SPECTATOR will have to beg readers' forgiveness for indulging in a little schoolboy smuttiness. We can't resist telling you about a notice we received this week promoting Bare Britain - "a new book featuring the best places to go naked in Britain."
It went on to promise to reveal "the best places in the North-East to bare all."
Unfortunately, the only places listed in the North-East as we know it are Druridge Bay and Ross Back Sands, "north of Banburgh (sic)". The author seems to be under the impression that Spurn Point is in the region but we'll just ignore that as typical of a Southern-based PR person who doesn't know their Yorkshire from their Humber.
There are naturist clubs listed in Harrogate and Newcastle (intriguingly call "Tando") but that's about it. Perhaps our weather doesn't encourage naturism.
Best of all though is the name of the lady who penned the gushing prose. I kid you not but she is Gillian Stark. Snigger, snigger.
Infernal thing
SPECTATOR sometimes wishes he had been selected as one of those Grumpy Old Men in the recent BBC television series. He would have had plenty to say on any number of subjects concerning modern life.
Having installed three young tomato plants in a growbag in the greenhouse for the first time in many years in the hope of enjoying some succulent home-grown produce, he invested in a plastic bottle of liquid feed for use at the appropriate time.
Could he get the thing open? No chance, what with one of those childproof caps from the nanny state run by the Health and Safety Executive and a diagram thereon designed to make the user look illiterate whether he or she be aged five or 58.

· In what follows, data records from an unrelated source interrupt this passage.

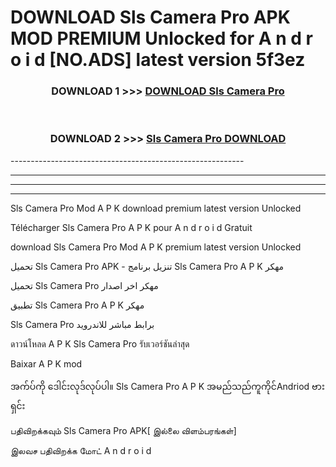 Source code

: # DOWNLOAD Sls Camera Pro  APK MOD PREMIUM Unlocked for A n d r o i d [NO.ADS] latest version 5f3ez 



<div align="center">

<h3>DOWNLOAD 1 >>> <a href="https://getmod2.web.app/?judul=Sls Camera Pro ">DOWNLOAD Sls Camera Pro </a></h3><br>

<h3>DOWNLOAD 2 >>> <a href="https://getmod2.web.app/?judul=Sls Camera Pro ">Sls Camera Pro  DOWNLOAD </a></h3>

</div>
----------------------------------------------------------

----------------------------------------------------------

----------------------------------------------------------

----------------------------------------------------------

Sls Camera Pro  Mod A P K download premium latest version Unlocked

Télécharger Sls Camera Pro  A P K pour A n d r o i d Gratuit

download Sls Camera Pro  Mod A P K premium latest version Unlocked

تحميل Sls Camera Pro  APK - تنزيل برنامج Sls Camera Pro  A P K مهكر

تحميل Sls Camera Pro  مهكر اخر اصدار

تطبيق Sls Camera Pro  A P K مهكر

Sls Camera Pro  برابط مباشر للاندرويد

ดาวน์โหลด A P K Sls Camera Pro  รับเวอร์ชันล่าสุด

Baixar A P K mod

အက်ပ်ကို ဒေါင်းလုဒ်လုပ်ပါ။ Sls Camera Pro  A P K အမည်သည်ကူကိုင်Andriod ဗားရှင်း

பதிவிறக்கவும் Sls Camera Pro  APK[ இல்லை விளம்பரங்கள்] 
 
இலவச பதிவிறக்க மோட் A n d r o i d




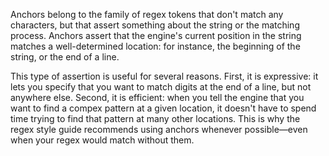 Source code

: Anchors belong to the family of regex tokens that don't match any characters, but that assert something about the string or the matching process. Anchors assert that the engine's current position in the string matches a well-determined location: for instance, the beginning of the string, or the end of a line. 

This type of assertion is useful for several reasons. First, it is expressive: it lets you specify that you want to match digits at the end of a line, but not anywhere else. Second, it is efficient: when you tell the engine that you want to find a compex pattern at a given location, it doesn't have to spend time trying to find that pattern at many other locations. This is why the regex style guide recommends using anchors whenever possible—even when your regex would match without them. 
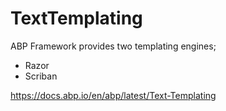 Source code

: # TextTemplating

ABP Framework provides two templating engines;

- Razor
- Scriban



https://docs.abp.io/en/abp/latest/Text-Templating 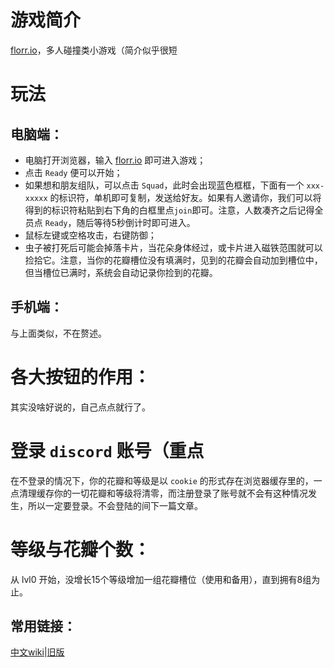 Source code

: # 游戏简介

[florr.io](http://florr.io)，多人碰撞类小游戏（简介似乎很短

# 玩法

## 电脑端：

- 电脑打开浏览器，输入 [florr.io](http://florr.io) 即可进入游戏；
- 点击 `Ready` 便可以开始；
- 如果想和朋友组队，可以点击 `Squad`，此时会出现蓝色框框，下面有一个 `xxx-xxxxx` 的标识符，单机即可复制，发送给好友。如果有人邀请你，我们可以将得到的标识符粘贴到右下角的白框里点`join`即可。注意，人数凑齐之后记得全员点 `Ready`，随后等待5秒倒计时即可进入。
- 鼠标左键或空格攻击，右键防御；
- 虫子被打死后可能会掉落卡片，当花朵身体经过，或卡片进入磁铁范围就可以捡拾它。注意，当你的花瓣槽位没有填满时，见到的花瓣会自动加到槽位中，但当槽位已满时，系统会自动记录你捡到的花瓣。

## 手机端：

与上面类似，不在赘述。

# 各大按钮的作用：

其实没啥好说的，自己点点就行了。

# 登录 `discord` 账号（重点

在不登录的情况下，你的花瓣和等级是以 `cookie` 的形式存在浏览器缓存里的，一点清理缓存你的一切花瓣和等级将清零，而注册登录了账号就不会有这种情况发生，所以一定要登录。不会登陆的间下一篇文章。

# 等级与花瓣个数：

从 lvl0 开始，没增长15个等级增加一组花瓣槽位（使用和备用），直到拥有8组为止。

## 常用链接：

[中文wiki](https://florrio.fandom.com/zh/wiki/Florr.io_%E4%B8%AD%E6%96%87%E7%BB%B4%E5%9F%BA)|[旧版](https://static.florr.io/old/)





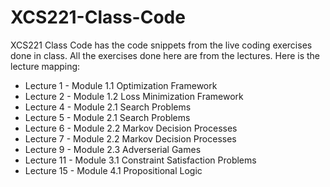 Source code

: # XCS221-Class-Code
XCS221 Class Code has the code snippets from the live coding exercises done in class. All the exercises done here are from the lectures. Here is the lecture mapping:

- Lecture 1 - Module 1.1 Optimization Framework
- Lecture 2 - Module 1.2 Loss Minimization Framework
- Lecture 4 - Module 2.1 Search Problems
- Lecture 5 - Module 2.1 Search Problems
- Lecture 6 - Module 2.2 Markov Decision Processes
- Lecture 7 - Module 2.2 Markov Decision Processes
- Lecture 9 - Module 2.3 Adverserial Games
- Lecture 11 - Module 3.1 Constraint Satisfaction Problems
- Lecture 15 - Module 4.1 Propositional Logic
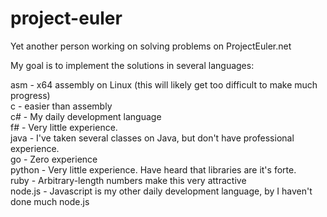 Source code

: # project-euler
Yet another person working on solving problems on ProjectEuler.net

My goal is to implement the solutions in several languages:

asm - x64 assembly on Linux (this will likely get too difficult to make much progress) </br>
c - easier than assembly </br>
c# - My daily development language </br>
f# - Very little experience. </br>
java - I've taken several classes on Java, but don't have professional experience. </br>
go -  Zero experience </br>
python - Very little experience. Have heard that libraries are it's forte. </br>
ruby - Arbitrary-length numbers make this very attractive </br>
node.js - Javascript is my other daily development language, by I haven't done much node.js </br>
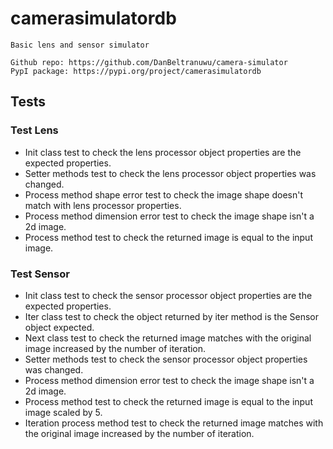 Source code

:# camerasimulatordb
    Basic lens and sensor simulator

    Github repo: https://github.com/DanBeltranuwu/camera-simulator
    PypI package: https://pypi.org/project/camerasimulatordb

## Tests
### Test Lens
- Init class test to check the lens processor object properties are the expected properties.
- Setter methods test to check the lens processor object properties was changed.
- Process method shape error test to check the image shape doesn't match with lens processor properties.
- Process method dimension error test to check the image shape isn't a 2d image.
- Process method test to check the returned image is equal to the input image.

### Test Sensor
- Init class test to check the sensor processor object properties are the expected properties.
- Iter class test to check the object returned by iter method is the Sensor object expected.
- Next class test to check the returned image matches with the original image increased by the number of iteration.
- Setter methods test to check the sensor processor object properties was changed.
- Process method dimension error test to check the image shape isn't a 2d image.
- Process method test to check the returned image is equal to the input image scaled by 5.
- Iteration process method test to check the returned image matches with the original image increased by the number of iteration.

A frustrated Spectator, who operates on a short fuse at the best of times, resorted to forcing the wretched cap off with a pair of heavy duty kitchen scissors accompanied by language unsuitable for reproduction in a family newspaper.
United in defiance
LIKE old soldiers, bus companies never die but simply fade away.
Sorting through his tie rack the other day, one of Spectator's colleagues chanced upon a smart but long forgotten piece of neckwear once issued to crews by the Darlington-based United company and presented to him by a driver who has been retired these past 12 years.
Far from offering the tie for sale as a possible collectors' item, Spectator's colleague plans to wear it occasionally if only to cock a good natured snook at United's upstart successor Arriva, which consigned the old firm to the history books in the turbulent days following bus deregulation.
Arriva might have something to sing about if, like United, it had been founded in 1912.